>>>

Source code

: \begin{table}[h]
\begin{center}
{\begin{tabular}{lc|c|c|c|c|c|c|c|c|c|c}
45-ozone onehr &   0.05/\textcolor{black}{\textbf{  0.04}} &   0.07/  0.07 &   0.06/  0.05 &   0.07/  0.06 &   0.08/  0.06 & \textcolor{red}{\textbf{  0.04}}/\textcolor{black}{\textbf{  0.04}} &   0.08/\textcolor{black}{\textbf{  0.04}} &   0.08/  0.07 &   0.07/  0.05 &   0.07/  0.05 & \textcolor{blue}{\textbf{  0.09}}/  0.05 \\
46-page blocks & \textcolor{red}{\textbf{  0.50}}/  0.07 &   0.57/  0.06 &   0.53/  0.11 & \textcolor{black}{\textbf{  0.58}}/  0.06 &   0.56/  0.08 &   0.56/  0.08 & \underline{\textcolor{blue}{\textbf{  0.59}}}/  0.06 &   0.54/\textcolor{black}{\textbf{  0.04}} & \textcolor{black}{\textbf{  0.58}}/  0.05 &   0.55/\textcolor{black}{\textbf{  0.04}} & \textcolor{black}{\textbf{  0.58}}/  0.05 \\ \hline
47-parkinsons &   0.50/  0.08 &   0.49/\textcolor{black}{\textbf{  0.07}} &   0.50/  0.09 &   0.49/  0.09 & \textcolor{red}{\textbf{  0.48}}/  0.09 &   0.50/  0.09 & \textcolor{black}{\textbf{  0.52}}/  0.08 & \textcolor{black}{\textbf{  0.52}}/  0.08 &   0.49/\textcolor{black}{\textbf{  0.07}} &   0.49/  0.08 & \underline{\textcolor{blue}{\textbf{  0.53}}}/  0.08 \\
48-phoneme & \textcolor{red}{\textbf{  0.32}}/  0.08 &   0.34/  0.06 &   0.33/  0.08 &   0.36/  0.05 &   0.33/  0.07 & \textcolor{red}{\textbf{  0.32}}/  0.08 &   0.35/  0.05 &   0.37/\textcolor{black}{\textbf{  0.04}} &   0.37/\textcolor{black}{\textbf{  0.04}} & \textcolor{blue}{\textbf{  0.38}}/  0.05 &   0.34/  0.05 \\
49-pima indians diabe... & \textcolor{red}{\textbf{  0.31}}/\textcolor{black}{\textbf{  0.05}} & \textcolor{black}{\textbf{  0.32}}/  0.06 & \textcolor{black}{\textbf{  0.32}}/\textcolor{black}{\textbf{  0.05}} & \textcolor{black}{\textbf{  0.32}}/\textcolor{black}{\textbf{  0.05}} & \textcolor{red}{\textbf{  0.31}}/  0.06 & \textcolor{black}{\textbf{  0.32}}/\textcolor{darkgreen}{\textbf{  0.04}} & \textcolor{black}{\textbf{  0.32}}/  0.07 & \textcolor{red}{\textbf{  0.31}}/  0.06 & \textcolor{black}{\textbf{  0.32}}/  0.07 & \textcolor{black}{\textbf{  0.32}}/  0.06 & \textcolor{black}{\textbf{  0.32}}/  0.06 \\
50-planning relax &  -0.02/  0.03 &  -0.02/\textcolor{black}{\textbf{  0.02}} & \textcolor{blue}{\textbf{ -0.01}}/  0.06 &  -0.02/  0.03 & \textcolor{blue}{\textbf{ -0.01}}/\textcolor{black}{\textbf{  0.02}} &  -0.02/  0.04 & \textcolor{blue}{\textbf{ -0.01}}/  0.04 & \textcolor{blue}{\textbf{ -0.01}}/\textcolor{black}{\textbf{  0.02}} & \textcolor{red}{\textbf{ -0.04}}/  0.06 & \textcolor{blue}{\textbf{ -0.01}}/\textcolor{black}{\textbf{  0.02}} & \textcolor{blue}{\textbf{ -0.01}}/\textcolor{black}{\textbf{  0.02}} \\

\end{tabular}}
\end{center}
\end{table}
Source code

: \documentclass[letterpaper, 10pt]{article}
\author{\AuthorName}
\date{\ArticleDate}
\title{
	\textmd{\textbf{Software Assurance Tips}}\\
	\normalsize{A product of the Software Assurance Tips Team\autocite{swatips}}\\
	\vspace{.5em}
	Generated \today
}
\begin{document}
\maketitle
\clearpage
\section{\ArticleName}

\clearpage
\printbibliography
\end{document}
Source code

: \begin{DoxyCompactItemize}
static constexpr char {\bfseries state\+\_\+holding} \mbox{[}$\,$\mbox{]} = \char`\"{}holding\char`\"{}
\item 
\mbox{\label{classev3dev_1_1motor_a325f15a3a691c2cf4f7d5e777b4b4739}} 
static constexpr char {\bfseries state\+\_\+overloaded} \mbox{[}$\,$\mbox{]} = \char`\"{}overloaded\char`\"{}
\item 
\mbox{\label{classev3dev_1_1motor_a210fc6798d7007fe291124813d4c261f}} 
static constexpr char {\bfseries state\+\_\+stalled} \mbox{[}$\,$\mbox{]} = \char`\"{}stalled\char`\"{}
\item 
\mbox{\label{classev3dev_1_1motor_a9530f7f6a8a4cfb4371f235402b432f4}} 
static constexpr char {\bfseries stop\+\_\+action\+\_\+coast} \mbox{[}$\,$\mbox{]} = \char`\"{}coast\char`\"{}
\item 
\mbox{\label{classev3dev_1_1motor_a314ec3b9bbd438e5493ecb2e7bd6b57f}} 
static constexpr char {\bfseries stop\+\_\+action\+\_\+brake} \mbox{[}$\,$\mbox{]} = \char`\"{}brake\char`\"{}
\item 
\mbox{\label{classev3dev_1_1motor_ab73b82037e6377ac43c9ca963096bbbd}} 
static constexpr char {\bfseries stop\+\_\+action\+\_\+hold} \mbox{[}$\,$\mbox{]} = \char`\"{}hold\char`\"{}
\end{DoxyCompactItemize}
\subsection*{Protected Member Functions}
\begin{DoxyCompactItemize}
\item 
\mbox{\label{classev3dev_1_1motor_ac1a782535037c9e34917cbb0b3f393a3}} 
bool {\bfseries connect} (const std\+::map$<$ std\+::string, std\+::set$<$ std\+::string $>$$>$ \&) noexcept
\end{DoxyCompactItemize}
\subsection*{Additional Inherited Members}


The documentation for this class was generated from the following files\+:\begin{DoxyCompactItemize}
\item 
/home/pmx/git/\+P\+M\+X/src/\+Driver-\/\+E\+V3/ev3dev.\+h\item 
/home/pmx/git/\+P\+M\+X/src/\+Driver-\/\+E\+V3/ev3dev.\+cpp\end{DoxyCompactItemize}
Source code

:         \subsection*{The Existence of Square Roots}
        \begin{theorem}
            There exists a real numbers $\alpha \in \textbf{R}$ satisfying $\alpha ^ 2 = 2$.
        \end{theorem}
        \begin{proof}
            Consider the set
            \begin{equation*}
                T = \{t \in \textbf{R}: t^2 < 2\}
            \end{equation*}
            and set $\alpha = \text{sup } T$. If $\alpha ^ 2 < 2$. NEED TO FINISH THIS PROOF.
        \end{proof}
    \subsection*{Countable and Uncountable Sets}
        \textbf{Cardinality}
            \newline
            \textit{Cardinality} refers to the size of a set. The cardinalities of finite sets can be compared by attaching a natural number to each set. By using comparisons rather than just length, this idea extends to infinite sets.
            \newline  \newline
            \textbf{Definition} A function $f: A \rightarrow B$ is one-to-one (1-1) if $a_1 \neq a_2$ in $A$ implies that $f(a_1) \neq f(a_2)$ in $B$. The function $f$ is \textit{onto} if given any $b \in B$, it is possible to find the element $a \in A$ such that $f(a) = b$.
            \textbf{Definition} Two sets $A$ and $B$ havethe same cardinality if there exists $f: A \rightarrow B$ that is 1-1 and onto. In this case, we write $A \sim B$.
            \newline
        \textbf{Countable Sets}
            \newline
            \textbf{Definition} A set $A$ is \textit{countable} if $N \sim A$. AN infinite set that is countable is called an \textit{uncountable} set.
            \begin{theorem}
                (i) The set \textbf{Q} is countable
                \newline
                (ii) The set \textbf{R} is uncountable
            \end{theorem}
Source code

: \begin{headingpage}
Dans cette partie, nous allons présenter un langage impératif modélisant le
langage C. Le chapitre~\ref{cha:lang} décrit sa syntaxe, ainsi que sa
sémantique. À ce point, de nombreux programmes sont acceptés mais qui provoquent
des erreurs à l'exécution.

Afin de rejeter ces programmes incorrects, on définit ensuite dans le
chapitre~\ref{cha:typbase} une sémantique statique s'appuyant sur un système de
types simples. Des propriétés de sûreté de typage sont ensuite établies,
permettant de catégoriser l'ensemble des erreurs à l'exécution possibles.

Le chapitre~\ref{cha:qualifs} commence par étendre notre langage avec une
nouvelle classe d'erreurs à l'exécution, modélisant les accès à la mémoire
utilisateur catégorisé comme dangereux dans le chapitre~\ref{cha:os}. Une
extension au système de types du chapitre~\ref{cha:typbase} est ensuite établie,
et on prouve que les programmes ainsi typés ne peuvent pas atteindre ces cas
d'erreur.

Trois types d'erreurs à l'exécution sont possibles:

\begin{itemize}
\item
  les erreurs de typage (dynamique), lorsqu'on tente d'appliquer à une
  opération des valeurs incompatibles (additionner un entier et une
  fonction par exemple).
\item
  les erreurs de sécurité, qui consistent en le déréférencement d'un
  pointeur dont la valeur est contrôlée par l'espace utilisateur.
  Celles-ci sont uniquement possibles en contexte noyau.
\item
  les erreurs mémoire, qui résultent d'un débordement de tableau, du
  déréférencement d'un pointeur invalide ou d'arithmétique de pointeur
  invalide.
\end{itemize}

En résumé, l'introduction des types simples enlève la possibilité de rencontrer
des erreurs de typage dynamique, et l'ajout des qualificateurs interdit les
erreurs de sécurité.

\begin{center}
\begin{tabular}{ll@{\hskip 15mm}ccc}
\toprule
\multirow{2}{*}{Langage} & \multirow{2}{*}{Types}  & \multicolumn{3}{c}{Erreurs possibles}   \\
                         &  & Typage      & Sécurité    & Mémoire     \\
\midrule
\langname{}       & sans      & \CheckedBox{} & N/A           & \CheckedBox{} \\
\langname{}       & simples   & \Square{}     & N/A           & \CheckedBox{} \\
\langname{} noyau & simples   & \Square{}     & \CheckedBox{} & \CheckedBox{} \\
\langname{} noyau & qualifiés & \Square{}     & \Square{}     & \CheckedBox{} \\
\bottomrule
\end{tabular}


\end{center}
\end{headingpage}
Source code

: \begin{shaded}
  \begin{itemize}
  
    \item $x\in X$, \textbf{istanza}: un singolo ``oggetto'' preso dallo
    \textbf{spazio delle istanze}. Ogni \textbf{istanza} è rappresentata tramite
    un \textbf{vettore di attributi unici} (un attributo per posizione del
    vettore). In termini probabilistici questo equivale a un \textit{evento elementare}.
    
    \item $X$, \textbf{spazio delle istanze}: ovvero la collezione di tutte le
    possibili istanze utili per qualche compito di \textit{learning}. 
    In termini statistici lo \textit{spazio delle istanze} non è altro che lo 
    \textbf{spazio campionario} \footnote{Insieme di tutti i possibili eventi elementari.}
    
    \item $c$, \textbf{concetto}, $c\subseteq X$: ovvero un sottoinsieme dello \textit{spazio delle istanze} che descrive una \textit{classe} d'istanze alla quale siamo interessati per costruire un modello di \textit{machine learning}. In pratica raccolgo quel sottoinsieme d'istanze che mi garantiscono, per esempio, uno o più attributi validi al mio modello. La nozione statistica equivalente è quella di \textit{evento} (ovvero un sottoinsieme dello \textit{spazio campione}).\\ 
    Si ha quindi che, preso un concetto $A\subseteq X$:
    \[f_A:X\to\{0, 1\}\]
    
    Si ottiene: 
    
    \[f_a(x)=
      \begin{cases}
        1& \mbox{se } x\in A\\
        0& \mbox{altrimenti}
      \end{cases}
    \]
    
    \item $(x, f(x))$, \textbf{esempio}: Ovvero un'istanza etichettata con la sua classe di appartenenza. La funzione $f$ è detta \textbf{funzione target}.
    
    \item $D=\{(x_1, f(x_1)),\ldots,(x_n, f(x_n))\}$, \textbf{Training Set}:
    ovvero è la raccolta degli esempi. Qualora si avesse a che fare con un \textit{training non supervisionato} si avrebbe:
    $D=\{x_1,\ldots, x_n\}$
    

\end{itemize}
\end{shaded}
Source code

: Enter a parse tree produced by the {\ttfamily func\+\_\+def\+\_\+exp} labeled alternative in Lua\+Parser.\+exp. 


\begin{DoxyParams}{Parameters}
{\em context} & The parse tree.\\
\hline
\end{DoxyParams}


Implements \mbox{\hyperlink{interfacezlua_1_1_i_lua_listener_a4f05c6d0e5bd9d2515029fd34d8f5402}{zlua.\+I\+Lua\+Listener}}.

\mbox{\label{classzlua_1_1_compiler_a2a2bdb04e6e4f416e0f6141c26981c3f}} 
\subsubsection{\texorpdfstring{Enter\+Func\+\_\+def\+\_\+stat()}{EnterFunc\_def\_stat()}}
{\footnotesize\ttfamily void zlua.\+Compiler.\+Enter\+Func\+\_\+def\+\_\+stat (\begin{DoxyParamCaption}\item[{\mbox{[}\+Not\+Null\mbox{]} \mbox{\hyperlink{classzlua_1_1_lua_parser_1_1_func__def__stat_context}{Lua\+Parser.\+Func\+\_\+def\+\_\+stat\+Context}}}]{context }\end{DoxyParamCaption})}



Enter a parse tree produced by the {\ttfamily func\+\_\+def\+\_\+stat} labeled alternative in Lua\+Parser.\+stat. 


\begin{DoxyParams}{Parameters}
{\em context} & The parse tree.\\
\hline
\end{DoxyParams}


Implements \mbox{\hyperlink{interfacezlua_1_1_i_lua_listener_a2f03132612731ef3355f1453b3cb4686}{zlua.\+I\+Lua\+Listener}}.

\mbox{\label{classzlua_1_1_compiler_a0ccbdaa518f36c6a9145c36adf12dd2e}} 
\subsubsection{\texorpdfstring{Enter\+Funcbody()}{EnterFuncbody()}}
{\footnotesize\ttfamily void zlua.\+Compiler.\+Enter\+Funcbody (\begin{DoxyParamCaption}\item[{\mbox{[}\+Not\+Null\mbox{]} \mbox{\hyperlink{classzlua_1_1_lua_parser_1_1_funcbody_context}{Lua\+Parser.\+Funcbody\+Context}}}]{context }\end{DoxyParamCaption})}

<<<

| Aim of the task |
Across the entries, each line containing the word "that" is to be counted once; the total alone is to be given.

| Problem solution |
3